Every time I talk to someone about my business and career, it always comes up that “they’ve thought about getting into real estate” or know someone who has. With so many people thinking about getting into real estate, and getting into property – why aren’t there more successful Realtors in the world? Well, there’s only so much business to go around, so there can only just be so many REALTORS in the world. I feel, however, that the inherent nature of the business enterprise, and how different it is from traditional careers, helps it be difficult for the average indivdual to successfully make the transition into the Real Estate Business. As a Broker, I see many new agents make their way into my office – for an interview, and sometimes to begin their careers. New Real Estate Agents bring a great deal of great qualities to the table – plenty of energy and ambition – but they also make a lot of common mistakes. Listed below are the 7 top mistakes rookie REALTORS Make blossoms by the park.

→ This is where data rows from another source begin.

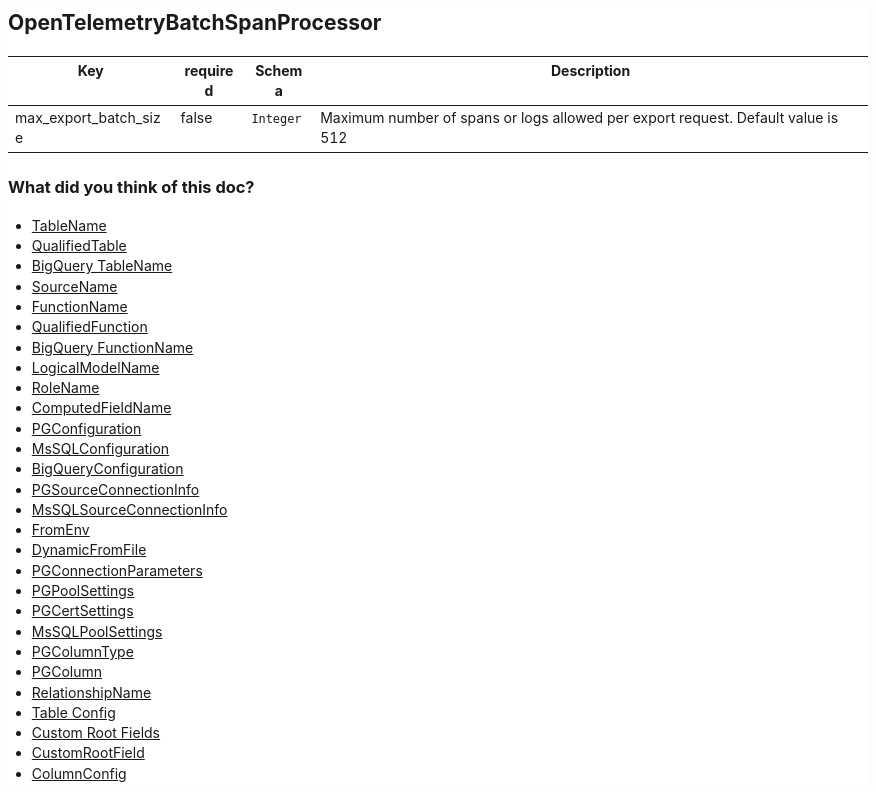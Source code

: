 
## OpenTelemetryBatchSpanProcessor​

| Key | required | Schema | Description |
|---|---|---|---|
| max_export_batch_size | false |  `Integer`  | Maximum number of spans or logs allowed per export request. Default value is 512 |


### What did you think of this doc?

- [ TableName ](https://hasura.io/docs/latest/api-reference/syntax-defs/#actiondefinition/#tablename)
- [ QualifiedTable ](https://hasura.io/docs/latest/api-reference/syntax-defs/#actiondefinition/#qualifiedtable)
- [ BigQuery TableName ](https://hasura.io/docs/latest/api-reference/syntax-defs/#actiondefinition/#bigquerytablename)
- [ SourceName ](https://hasura.io/docs/latest/api-reference/syntax-defs/#actiondefinition/#sourcename)
- [ FunctionName ](https://hasura.io/docs/latest/api-reference/syntax-defs/#actiondefinition/#functionname)
- [ QualifiedFunction ](https://hasura.io/docs/latest/api-reference/syntax-defs/#actiondefinition/#qualifiedfunction)
- [ BigQuery FunctionName ](https://hasura.io/docs/latest/api-reference/syntax-defs/#actiondefinition/#bigqueryfunctionname)
- [ LogicalModelName ](https://hasura.io/docs/latest/api-reference/syntax-defs/#actiondefinition/#logicalmodelname)
- [ RoleName ](https://hasura.io/docs/latest/api-reference/syntax-defs/#actiondefinition/#rolename)
- [ ComputedFieldName ](https://hasura.io/docs/latest/api-reference/syntax-defs/#actiondefinition/#computedfieldname)
- [ PGConfiguration ](https://hasura.io/docs/latest/api-reference/syntax-defs/#actiondefinition/#pgconfiguration)
- [ MsSQLConfiguration ](https://hasura.io/docs/latest/api-reference/syntax-defs/#actiondefinition/#mssqlconfiguration)
- [ BigQueryConfiguration ](https://hasura.io/docs/latest/api-reference/syntax-defs/#actiondefinition/#bigqueryconfiguration)
- [ PGSourceConnectionInfo ](https://hasura.io/docs/latest/api-reference/syntax-defs/#actiondefinition/#pgsourceconnectioninfo)
- [ MsSQLSourceConnectionInfo ](https://hasura.io/docs/latest/api-reference/syntax-defs/#actiondefinition/#mssqlsourceconnectioninfo)
- [ FromEnv ](https://hasura.io/docs/latest/api-reference/syntax-defs/#actiondefinition/#fromenv)
- [ DynamicFromFile ](https://hasura.io/docs/latest/api-reference/syntax-defs/#actiondefinition/#dynamicfromfile)
- [ PGConnectionParameters ](https://hasura.io/docs/latest/api-reference/syntax-defs/#actiondefinition/#pgconnectionparameters)
- [ PGPoolSettings ](https://hasura.io/docs/latest/api-reference/syntax-defs/#actiondefinition/#pgpoolsettings)
- [ PGCertSettings ](https://hasura.io/docs/latest/api-reference/syntax-defs/#actiondefinition/#pgcertsettings)
- [ MsSQLPoolSettings ](https://hasura.io/docs/latest/api-reference/syntax-defs/#actiondefinition/#mssqlpoolsettings)
- [ PGColumnType ](https://hasura.io/docs/latest/api-reference/syntax-defs/#actiondefinition/#pgcolumntype)
- [ PGColumn ](https://hasura.io/docs/latest/api-reference/syntax-defs/#actiondefinition/#pgcolumn)
- [ RelationshipName ](https://hasura.io/docs/latest/api-reference/syntax-defs/#actiondefinition/#relationshipname)
- [ Table Config ](https://hasura.io/docs/latest/api-reference/syntax-defs/#actiondefinition/#table-config)
- [ Custom Root Fields ](https://hasura.io/docs/latest/api-reference/syntax-defs/#actiondefinition/#custom-root-fields)
- [ CustomRootField ](https://hasura.io/docs/latest/api-reference/syntax-defs/#actiondefinition/#customrootfield)
- [ ColumnConfig ](https://hasura.io/docs/latest/api-reference/syntax-defs/#actiondefinition/#columnconfig)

1) No Business Plan or Business Strategy
So many new agents put almost all their emphasis on which PROPERTY Brokerage they’ll join when their shiny new license comes in the mail. Why? Because most new Real Estate Agents have never been in business for themselves – they’ve only worked as employees. They, mistakenly, think that getting into the true Estate business is “getting a new job.” What they’re missing is that they are about to get into business for themselves. If you’ve ever opened the doors to ANY business, you know that one of many key ingredients is your business plan. Your business plan helps you define where you’re going, how you are getting there, and what it does take for you to make your real estate industry a success. Here are the essentials of worthwhile business plan:
A) Goals – What would you like? Make sure they are clear, concise, measurable, and achievable.

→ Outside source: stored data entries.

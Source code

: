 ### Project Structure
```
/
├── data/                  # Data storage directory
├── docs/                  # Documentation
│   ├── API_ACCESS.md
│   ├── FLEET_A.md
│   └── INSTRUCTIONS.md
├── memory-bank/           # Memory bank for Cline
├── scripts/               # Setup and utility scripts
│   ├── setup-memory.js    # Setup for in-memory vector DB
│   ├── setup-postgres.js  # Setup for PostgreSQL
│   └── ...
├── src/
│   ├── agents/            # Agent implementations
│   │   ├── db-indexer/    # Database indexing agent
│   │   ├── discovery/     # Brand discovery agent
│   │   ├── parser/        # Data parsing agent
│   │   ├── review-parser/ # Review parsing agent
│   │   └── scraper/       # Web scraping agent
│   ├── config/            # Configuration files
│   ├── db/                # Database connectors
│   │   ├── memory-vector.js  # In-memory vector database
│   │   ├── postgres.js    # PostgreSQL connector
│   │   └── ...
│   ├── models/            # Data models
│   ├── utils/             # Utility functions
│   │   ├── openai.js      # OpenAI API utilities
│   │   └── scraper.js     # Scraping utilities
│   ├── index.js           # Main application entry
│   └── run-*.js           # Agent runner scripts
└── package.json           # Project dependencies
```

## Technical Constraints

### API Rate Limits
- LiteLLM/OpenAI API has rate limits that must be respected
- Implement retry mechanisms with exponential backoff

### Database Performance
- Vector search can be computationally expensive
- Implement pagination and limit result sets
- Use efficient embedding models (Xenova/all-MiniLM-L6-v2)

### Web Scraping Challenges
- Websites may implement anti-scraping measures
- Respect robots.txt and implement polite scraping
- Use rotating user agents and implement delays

B) Services You Provide – you do not wish to be the “jack of most trades & master of none” – choose residential or commercial, buyers/sellers/renters, and what area(s) you intend to specialize in. New residential realtors tend to have the most success with buyers/renters and then move on to listing homes after they’ve completed a few transactions.
. C) Market – who are you marketing yourself to?
D) Budget – consider yourself “new agent, inc.” and write down EVERY expense you have – gas, groceries, cell phone, etc… Then write down the new expenses you’re dealing with – board dues, increased gas, increased cell usage, marketing (essential), etc…
E) Funding – how will you pay for your allowance w/ no income for the first (at the very least) 60 days? With the goals you’ve set on your own, when do you want to break even?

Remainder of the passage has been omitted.